Upper Brown Mountain Trailwork with the SoCal High School League, April 7, 2012

Thursday, April 12th, 2012

Upper Brown Mountain before the 2009 Station Fire was a wide fire road in generally in good shape.  The rains of two winters and eighteen months without public use because of the forest closure have allowed nature to re-claim much of the old fire road. Many large drainages were completely washed out, the hillsides had slid into the road bed, trees were down, and brush was growing back with a vengeance.

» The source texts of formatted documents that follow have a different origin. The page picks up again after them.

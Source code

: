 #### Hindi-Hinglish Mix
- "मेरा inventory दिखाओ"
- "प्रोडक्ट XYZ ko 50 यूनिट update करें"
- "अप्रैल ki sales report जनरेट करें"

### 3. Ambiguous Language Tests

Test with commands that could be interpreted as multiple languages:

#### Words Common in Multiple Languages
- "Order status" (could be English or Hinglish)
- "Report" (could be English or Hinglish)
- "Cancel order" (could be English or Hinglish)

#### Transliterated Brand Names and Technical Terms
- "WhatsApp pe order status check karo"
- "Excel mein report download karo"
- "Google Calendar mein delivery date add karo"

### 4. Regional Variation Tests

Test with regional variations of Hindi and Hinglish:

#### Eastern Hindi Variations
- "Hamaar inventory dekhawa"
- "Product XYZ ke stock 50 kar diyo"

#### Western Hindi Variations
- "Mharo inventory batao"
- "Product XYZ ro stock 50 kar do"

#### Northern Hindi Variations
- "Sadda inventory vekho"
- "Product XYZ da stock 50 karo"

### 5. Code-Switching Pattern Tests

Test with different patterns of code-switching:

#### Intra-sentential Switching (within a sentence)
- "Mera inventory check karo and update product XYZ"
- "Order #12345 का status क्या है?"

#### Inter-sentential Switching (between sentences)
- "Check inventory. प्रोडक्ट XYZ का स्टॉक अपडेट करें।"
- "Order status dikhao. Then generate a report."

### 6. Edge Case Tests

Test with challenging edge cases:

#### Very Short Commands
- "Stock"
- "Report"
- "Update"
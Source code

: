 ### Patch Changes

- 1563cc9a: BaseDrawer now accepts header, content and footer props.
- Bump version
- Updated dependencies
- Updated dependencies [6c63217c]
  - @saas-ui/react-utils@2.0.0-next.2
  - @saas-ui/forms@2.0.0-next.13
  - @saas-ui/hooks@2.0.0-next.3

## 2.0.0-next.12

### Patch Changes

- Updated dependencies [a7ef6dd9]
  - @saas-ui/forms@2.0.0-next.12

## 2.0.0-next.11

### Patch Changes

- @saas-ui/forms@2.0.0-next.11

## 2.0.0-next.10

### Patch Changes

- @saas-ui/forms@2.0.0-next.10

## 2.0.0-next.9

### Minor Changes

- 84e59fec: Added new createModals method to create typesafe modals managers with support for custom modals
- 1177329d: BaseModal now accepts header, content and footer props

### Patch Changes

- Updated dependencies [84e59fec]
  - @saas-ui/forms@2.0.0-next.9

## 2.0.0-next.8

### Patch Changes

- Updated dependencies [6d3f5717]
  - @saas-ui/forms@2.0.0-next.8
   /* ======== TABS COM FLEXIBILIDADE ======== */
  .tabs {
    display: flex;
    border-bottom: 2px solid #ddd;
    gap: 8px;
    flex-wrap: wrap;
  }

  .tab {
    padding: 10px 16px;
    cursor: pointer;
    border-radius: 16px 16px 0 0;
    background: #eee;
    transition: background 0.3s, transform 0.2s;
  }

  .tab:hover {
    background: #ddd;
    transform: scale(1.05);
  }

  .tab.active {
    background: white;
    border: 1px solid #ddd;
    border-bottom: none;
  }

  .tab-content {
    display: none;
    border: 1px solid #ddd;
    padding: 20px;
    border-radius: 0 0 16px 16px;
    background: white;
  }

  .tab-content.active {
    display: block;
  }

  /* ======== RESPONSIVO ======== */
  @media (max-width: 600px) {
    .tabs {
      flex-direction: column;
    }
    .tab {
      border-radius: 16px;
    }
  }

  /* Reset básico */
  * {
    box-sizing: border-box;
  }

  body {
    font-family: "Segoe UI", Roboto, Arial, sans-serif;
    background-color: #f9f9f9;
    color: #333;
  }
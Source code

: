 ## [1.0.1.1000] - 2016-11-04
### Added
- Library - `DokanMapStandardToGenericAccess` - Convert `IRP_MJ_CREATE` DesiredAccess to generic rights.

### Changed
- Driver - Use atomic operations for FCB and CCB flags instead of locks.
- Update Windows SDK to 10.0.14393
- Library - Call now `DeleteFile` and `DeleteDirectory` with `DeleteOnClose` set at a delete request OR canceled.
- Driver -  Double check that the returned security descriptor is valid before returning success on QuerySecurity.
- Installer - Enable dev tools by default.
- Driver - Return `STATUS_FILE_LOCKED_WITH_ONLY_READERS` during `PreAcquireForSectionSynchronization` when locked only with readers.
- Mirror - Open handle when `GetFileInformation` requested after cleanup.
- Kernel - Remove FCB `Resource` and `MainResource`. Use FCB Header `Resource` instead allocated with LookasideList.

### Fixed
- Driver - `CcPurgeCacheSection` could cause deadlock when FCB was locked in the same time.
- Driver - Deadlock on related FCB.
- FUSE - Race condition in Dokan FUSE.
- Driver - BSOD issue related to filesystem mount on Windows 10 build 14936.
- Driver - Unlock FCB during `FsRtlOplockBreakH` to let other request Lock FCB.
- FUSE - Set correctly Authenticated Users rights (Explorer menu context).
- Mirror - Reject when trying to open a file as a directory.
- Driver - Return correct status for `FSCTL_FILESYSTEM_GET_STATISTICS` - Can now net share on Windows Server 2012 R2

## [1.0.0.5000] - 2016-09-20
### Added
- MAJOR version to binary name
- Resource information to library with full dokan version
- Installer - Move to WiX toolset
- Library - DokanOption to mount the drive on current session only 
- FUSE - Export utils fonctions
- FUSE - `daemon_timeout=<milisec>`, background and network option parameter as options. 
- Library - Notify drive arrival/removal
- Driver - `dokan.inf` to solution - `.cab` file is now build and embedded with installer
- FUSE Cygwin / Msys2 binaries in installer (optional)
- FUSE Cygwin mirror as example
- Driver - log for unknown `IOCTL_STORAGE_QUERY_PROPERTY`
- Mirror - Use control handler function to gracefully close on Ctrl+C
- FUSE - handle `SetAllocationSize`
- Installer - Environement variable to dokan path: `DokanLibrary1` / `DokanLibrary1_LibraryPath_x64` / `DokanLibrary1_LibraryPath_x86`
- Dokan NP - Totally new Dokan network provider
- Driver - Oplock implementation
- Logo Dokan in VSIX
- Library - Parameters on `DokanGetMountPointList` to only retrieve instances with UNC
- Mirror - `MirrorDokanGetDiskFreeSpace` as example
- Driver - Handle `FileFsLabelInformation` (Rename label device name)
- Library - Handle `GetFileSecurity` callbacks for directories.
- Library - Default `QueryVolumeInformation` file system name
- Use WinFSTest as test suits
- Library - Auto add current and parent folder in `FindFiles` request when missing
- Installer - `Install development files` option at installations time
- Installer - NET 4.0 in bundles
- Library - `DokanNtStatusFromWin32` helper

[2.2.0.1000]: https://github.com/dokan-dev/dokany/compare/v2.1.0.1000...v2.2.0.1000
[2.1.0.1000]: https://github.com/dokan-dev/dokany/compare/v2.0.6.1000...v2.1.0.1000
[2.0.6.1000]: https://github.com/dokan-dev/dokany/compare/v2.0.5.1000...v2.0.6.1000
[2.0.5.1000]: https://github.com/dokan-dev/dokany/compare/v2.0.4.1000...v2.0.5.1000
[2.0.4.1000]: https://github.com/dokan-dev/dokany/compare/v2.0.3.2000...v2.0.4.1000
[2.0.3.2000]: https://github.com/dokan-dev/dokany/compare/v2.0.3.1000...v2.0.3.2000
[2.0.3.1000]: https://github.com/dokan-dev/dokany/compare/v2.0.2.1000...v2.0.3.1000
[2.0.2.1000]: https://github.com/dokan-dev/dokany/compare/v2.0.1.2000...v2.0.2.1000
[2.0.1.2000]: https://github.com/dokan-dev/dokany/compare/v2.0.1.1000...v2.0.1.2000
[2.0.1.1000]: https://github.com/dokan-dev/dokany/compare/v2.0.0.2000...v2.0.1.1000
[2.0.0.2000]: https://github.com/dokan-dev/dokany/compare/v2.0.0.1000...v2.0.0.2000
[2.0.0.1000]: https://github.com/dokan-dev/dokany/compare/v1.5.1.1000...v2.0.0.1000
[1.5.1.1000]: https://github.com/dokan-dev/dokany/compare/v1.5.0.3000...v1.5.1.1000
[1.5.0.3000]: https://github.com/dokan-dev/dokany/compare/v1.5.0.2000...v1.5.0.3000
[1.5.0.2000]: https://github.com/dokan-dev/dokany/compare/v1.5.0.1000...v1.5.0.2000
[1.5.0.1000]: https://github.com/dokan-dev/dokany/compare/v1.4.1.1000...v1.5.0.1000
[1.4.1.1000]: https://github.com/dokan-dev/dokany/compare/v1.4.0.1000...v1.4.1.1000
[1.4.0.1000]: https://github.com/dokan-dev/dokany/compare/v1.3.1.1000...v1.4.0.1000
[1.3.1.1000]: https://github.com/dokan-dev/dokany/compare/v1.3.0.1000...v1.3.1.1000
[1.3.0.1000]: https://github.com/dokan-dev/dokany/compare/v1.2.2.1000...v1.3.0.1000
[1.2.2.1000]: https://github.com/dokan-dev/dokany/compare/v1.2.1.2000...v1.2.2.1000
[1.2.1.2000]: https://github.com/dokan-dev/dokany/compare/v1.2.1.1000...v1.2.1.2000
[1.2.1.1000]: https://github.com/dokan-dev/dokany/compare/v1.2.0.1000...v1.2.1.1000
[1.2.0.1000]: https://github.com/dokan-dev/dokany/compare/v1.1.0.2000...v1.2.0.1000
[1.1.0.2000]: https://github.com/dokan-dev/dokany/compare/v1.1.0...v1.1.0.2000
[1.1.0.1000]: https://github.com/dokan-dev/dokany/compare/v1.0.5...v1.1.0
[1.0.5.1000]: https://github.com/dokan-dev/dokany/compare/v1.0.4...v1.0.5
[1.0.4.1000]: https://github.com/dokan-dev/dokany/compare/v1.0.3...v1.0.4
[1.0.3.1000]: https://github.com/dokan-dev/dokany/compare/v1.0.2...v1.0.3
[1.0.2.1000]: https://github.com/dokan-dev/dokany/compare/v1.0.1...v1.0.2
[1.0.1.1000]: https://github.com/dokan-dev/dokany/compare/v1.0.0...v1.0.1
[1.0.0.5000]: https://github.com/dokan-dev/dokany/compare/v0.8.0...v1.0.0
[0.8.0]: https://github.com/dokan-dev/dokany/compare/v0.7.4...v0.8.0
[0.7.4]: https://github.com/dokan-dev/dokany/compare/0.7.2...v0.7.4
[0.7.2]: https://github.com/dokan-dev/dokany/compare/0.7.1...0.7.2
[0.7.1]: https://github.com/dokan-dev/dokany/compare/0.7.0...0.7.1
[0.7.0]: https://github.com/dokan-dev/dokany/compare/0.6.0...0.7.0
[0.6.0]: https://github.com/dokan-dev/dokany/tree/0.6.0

Banner gives a safety talk and JHA

Banner gives a safety talk and JHA

Though still officially closed, the Forest Service closure signs have been gone for some time. People have been venturing up there to explore the now dead-end fire road. The fire road has narrowed to a singletrack for most of its length, narrowed by a combination of slough from above, severe erosion from below, and vegetation. Several of the newly narrowed sections were within inches of the edge of the old fire road, a potential hazard when two people are passing each other, or if riding the area at night as the edges were hidden behind grass. There was at least one large tree down, and several killer “snags” dead trees that were partially fallen, leaning against or resting on top of other trees along the trail. These can give at any time, and are a major safety concern on all trails in the burn area. Now two and a half years after the fire, many of these burned trees are rotting and weakening, and the likelihood of them falling increases with time.

Saturday’s trailwork was led by Banner Moffat of the Friends of El Prieto, and all the SoCal High School League teams and their coaches were invited to participate. Though there were only 35 RSVP’s, 52 people came to the event, a few ready to hike in, but the vast majority ready to ride up to the work site. A few stronger students and a couple of coaches towed BOB trailers full of tools.

Towing the tools up the hard way

Towing the tools up the hard way

Split into crews led by Mitch Marich and Matt Lay of the Mount Wilson Bicycling Association, Steve Messer of CORBA, St. Francis coaches Lee Bird and Joel Sercel and others, the crews spread out along the length of the trail from the Ken Burton trailhead, all the way down to saddle. Downed trees were removed, killer snags taken down, and some drainages were rock-armored and reinforced. The student athletes got a lot done covering most of the sections from the Ken Burton down to the saddle.

The forest service is considering opening Upper Brown Mountain in its next revision of the forest closure order. Without some attention to safety and a demonstration that the community is willing to maintain it as singletrack, it might be a candidate for reopening until graded back to a fire road.

There were in total at least 54 people who volunteered their time. Of those ten were women and 41 were high school students. Teams represented included Crescenta Valley, St. Francis, San Gabriel Composite, Burroughs Burbank, and independent riders from South Pasadena and other areas.

CORBA is proud to support the SoCal High school league, and we applaud their efforts to create a high school program that includes such a balanced mix of teamwork, sportsmanship, competition and stewardship of our trails.